▼
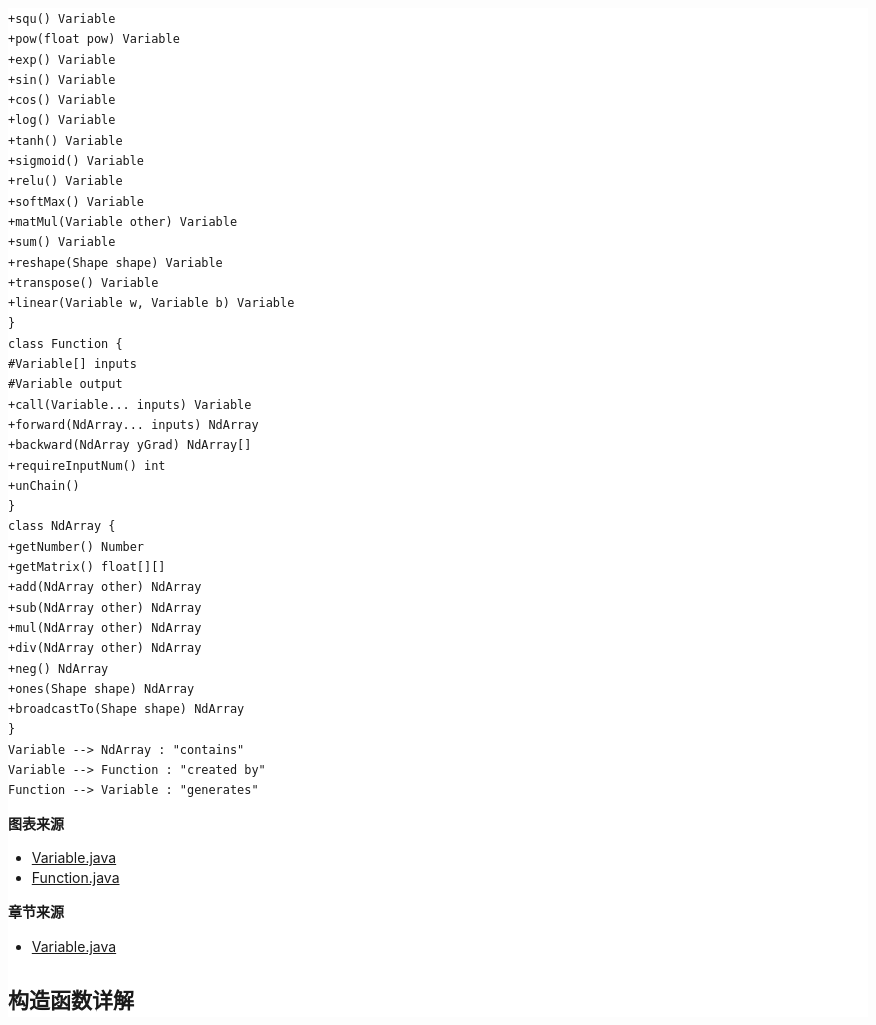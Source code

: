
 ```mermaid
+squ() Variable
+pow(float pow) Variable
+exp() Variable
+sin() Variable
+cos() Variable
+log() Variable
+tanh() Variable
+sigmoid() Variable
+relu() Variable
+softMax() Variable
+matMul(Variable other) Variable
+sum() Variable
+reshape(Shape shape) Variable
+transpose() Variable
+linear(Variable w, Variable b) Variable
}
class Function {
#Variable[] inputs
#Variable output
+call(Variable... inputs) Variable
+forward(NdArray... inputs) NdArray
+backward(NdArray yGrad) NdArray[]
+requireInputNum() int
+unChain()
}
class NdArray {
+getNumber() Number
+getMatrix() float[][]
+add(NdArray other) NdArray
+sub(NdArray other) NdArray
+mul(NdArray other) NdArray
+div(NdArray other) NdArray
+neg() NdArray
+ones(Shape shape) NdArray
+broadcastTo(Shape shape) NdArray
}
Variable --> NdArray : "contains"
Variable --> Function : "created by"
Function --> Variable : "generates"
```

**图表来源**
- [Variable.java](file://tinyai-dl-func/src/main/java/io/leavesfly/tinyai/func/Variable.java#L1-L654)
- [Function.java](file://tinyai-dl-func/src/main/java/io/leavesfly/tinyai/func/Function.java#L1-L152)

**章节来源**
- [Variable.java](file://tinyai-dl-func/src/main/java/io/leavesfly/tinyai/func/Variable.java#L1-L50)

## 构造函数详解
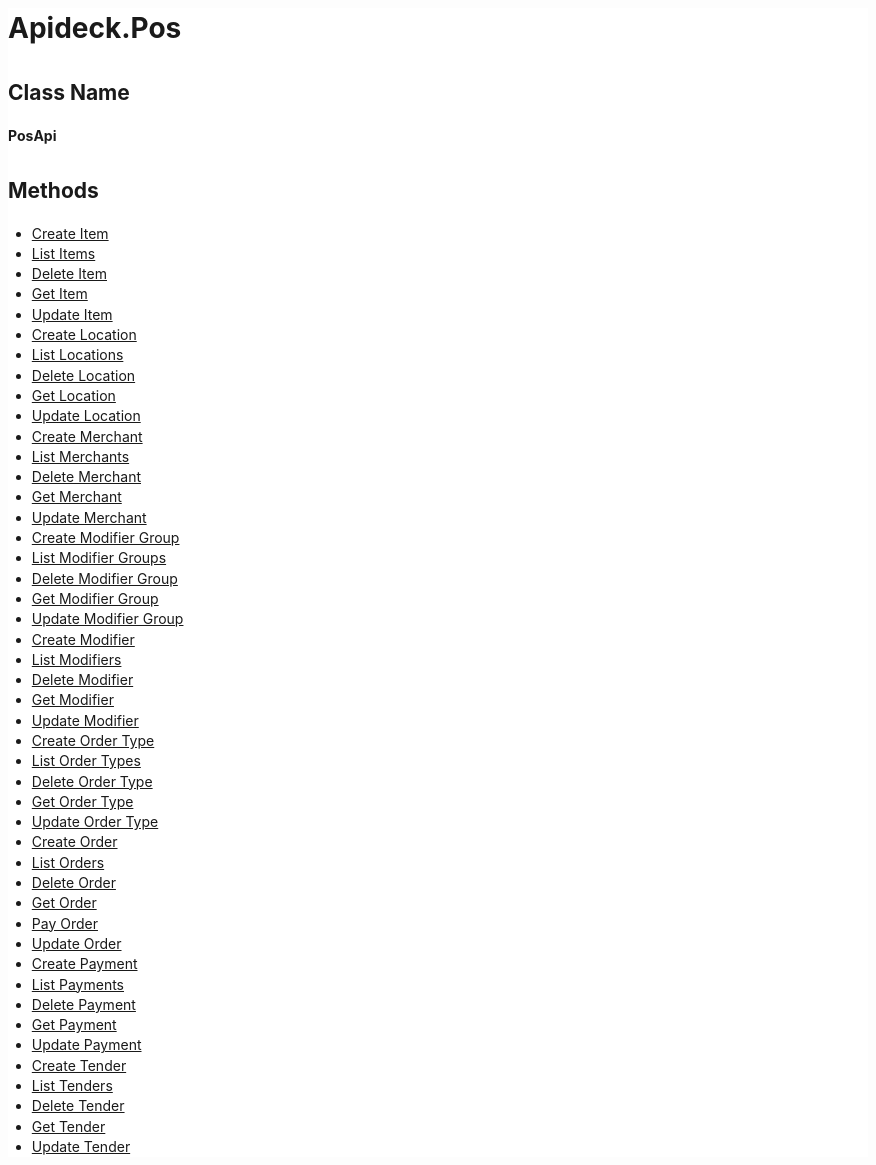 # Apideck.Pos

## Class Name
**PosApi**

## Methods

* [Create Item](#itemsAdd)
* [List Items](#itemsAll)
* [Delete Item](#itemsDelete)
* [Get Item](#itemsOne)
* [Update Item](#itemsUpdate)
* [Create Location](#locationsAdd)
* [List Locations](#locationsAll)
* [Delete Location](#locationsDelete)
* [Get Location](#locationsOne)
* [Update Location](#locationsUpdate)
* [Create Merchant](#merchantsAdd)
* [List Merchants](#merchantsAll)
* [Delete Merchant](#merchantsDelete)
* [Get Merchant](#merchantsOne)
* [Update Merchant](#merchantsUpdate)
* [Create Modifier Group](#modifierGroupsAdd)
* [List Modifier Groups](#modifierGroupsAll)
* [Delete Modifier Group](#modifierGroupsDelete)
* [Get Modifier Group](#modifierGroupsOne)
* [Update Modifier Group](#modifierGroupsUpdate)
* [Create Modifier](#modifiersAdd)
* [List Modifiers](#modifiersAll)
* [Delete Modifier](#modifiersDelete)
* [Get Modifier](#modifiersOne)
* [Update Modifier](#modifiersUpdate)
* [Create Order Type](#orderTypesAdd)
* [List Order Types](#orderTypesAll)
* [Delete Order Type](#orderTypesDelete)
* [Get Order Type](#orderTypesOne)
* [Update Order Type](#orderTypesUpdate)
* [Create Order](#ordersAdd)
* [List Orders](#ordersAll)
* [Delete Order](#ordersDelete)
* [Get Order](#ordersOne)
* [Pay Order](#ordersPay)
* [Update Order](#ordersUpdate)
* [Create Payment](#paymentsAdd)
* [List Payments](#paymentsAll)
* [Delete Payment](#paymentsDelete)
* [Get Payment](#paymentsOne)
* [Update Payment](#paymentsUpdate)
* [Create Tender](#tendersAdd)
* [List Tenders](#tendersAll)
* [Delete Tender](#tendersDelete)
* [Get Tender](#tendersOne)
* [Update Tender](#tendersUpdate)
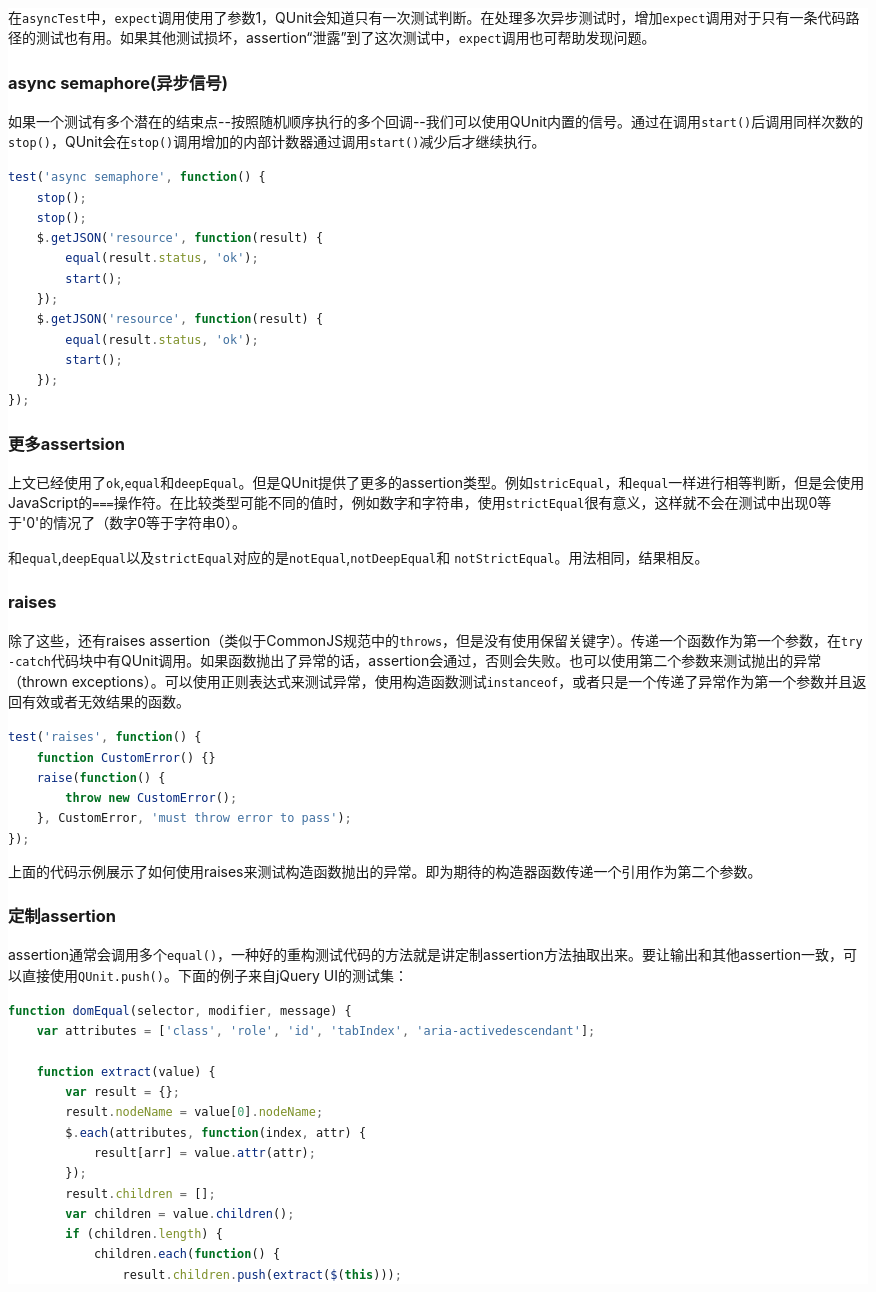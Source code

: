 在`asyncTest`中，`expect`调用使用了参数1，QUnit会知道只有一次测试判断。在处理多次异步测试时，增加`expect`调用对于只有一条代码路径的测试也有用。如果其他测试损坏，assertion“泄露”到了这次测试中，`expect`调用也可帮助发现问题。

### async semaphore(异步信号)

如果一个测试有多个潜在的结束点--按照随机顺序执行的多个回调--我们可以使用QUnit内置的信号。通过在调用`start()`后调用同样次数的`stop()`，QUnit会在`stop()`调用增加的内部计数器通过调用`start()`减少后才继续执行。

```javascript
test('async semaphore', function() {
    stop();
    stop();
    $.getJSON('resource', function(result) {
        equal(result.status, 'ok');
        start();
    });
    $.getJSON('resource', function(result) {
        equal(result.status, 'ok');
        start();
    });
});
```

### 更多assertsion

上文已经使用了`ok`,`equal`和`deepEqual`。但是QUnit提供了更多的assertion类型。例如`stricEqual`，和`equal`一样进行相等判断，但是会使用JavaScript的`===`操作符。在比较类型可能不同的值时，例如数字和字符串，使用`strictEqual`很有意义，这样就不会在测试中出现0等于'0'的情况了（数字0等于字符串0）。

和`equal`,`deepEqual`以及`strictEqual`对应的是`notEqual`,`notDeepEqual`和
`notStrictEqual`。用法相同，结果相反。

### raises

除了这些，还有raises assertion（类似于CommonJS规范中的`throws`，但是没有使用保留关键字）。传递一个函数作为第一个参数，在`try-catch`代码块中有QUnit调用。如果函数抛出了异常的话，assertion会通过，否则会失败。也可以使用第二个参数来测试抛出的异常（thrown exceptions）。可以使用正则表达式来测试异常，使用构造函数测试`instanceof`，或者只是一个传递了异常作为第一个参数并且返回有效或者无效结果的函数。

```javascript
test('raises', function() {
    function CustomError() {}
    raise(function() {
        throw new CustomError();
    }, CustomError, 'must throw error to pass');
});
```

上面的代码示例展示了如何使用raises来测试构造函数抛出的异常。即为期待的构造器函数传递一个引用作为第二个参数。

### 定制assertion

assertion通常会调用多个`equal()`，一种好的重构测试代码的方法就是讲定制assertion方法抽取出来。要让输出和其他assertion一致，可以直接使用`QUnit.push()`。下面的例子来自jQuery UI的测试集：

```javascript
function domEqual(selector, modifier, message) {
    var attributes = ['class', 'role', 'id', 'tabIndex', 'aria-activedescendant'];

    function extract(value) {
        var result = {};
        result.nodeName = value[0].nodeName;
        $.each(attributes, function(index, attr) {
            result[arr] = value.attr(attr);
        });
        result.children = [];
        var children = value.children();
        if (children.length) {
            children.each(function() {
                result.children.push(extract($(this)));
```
▲
Return each record as written, minus its images.

Source code

:
 ```mermaid
+squ() Variable
+pow(float pow) Variable
+exp() Variable
+sin() Variable
+cos() Variable
+log() Variable
+tanh() Variable
+sigmoid() Variable
+relu() Variable
+softMax() Variable
+matMul(Variable other) Variable
+sum() Variable
+reshape(Shape shape) Variable
+transpose() Variable
+linear(Variable w, Variable b) Variable
}
class Function {
#Variable[] inputs
#Variable output
+call(Variable... inputs) Variable
+forward(NdArray... inputs) NdArray
+backward(NdArray yGrad) NdArray[]
+requireInputNum() int
+unChain()
}
class NdArray {
+getNumber() Number
+getMatrix() float[][]
+add(NdArray other) NdArray
+sub(NdArray other) NdArray
+mul(NdArray other) NdArray
+div(NdArray other) NdArray
+neg() NdArray
+ones(Shape shape) NdArray
+broadcastTo(Shape shape) NdArray
}
Variable --> NdArray : "contains"
Variable --> Function : "created by"
Function --> Variable : "generates"
```

**图表来源**
- [Variable.java](file://tinyai-dl-func/src/main/java/io/leavesfly/tinyai/func/Variable.java#L1-L654)
- [Function.java](file://tinyai-dl-func/src/main/java/io/leavesfly/tinyai/func/Function.java#L1-L152)

**章节来源**
- [Variable.java](file://tinyai-dl-func/src/main/java/io/leavesfly/tinyai/func/Variable.java#L1-L50)

## 构造函数详解
 # Apideck.Pos

## Class Name
**PosApi**

## Methods

* [Create Item](#itemsAdd)
* [List Items](#itemsAll)
* [Delete Item](#itemsDelete)
* [Get Item](#itemsOne)
* [Update Item](#itemsUpdate)
* [Create Location](#locationsAdd)
* [List Locations](#locationsAll)
* [Delete Location](#locationsDelete)
* [Get Location](#locationsOne)
* [Update Location](#locationsUpdate)
* [Create Merchant](#merchantsAdd)
* [List Merchants](#merchantsAll)
* [Delete Merchant](#merchantsDelete)
* [Get Merchant](#merchantsOne)
* [Update Merchant](#merchantsUpdate)
* [Create Modifier Group](#modifierGroupsAdd)
* [List Modifier Groups](#modifierGroupsAll)
* [Delete Modifier Group](#modifierGroupsDelete)
* [Get Modifier Group](#modifierGroupsOne)
* [Update Modifier Group](#modifierGroupsUpdate)
* [Create Modifier](#modifiersAdd)
* [List Modifiers](#modifiersAll)
* [Delete Modifier](#modifiersDelete)
* [Get Modifier](#modifiersOne)
* [Update Modifier](#modifiersUpdate)
* [Create Order Type](#orderTypesAdd)
* [List Order Types](#orderTypesAll)
* [Delete Order Type](#orderTypesDelete)
* [Get Order Type](#orderTypesOne)
* [Update Order Type](#orderTypesUpdate)
* [Create Order](#ordersAdd)
* [List Orders](#ordersAll)
* [Delete Order](#ordersDelete)
* [Get Order](#ordersOne)
* [Pay Order](#ordersPay)
* [Update Order](#ordersUpdate)
* [Create Payment](#paymentsAdd)
* [List Payments](#paymentsAll)
* [Delete Payment](#paymentsDelete)
* [Get Payment](#paymentsOne)
* [Update Payment](#paymentsUpdate)
* [Create Tender](#tendersAdd)
* [List Tenders](#tendersAll)
* [Delete Tender](#tendersDelete)
* [Get Tender](#tendersOne)
* [Update Tender](#tendersUpdate)
Source code

: 在`asyncTest`中，`expect`调用使用了参数1，QUnit会知道只有一次测试判断。在处理多次异步测试时，增加`expect`调用对于只有一条代码路径的测试也有用。如果其他测试损坏，assertion“泄露”到了这次测试中，`expect`调用也可帮助发现问题。

### async semaphore(异步信号)

如果一个测试有多个潜在的结束点--按照随机顺序执行的多个回调--我们可以使用QUnit内置的信号。通过在调用`start()`后调用同样次数的`stop()`，QUnit会在`stop()`调用增加的内部计数器通过调用`start()`减少后才继续执行。

```javascript
test('async semaphore', function() {
    stop();
    stop();
    $.getJSON('resource', function(result) {
        equal(result.status, 'ok');
        start();
    });
    $.getJSON('resource', function(result) {
        equal(result.status, 'ok');
        start();
    });
});
```

### 更多assertsion

上文已经使用了`ok`,`equal`和`deepEqual`。但是QUnit提供了更多的assertion类型。例如`stricEqual`，和`equal`一样进行相等判断，但是会使用JavaScript的`===`操作符。在比较类型可能不同的值时，例如数字和字符串，使用`strictEqual`很有意义，这样就不会在测试中出现0等于'0'的情况了（数字0等于字符串0）。

和`equal`,`deepEqual`以及`strictEqual`对应的是`notEqual`,`notDeepEqual`和
`notStrictEqual`。用法相同，结果相反。

### raises

除了这些，还有raises assertion（类似于CommonJS规范中的`throws`，但是没有使用保留关键字）。传递一个函数作为第一个参数，在`try-catch`代码块中有QUnit调用。如果函数抛出了异常的话，assertion会通过，否则会失败。也可以使用第二个参数来测试抛出的异常（thrown exceptions）。可以使用正则表达式来测试异常，使用构造函数测试`instanceof`，或者只是一个传递了异常作为第一个参数并且返回有效或者无效结果的函数。

```javascript
test('raises', function() {
    function CustomError() {}
    raise(function() {
        throw new CustomError();
    }, CustomError, 'must throw error to pass');
});
```

上面的代码示例展示了如何使用raises来测试构造函数抛出的异常。即为期待的构造器函数传递一个引用作为第二个参数。

### 定制assertion

assertion通常会调用多个`equal()`，一种好的重构测试代码的方法就是讲定制assertion方法抽取出来。要让输出和其他assertion一致，可以直接使用`QUnit.push()`。下面的例子来自jQuery UI的测试集：

```javascript
function domEqual(selector, modifier, message) {
    var attributes = ['class', 'role', 'id', 'tabIndex', 'aria-activedescendant'];

    function extract(value) {
        var result = {};
        result.nodeName = value[0].nodeName;
        $.each(attributes, function(index, attr) {
            result[arr] = value.attr(attr);
        });
        result.children = [];
        var children = value.children();
        if (children.length) {
            children.each(function() {
                result.children.push(extract($(this)));
```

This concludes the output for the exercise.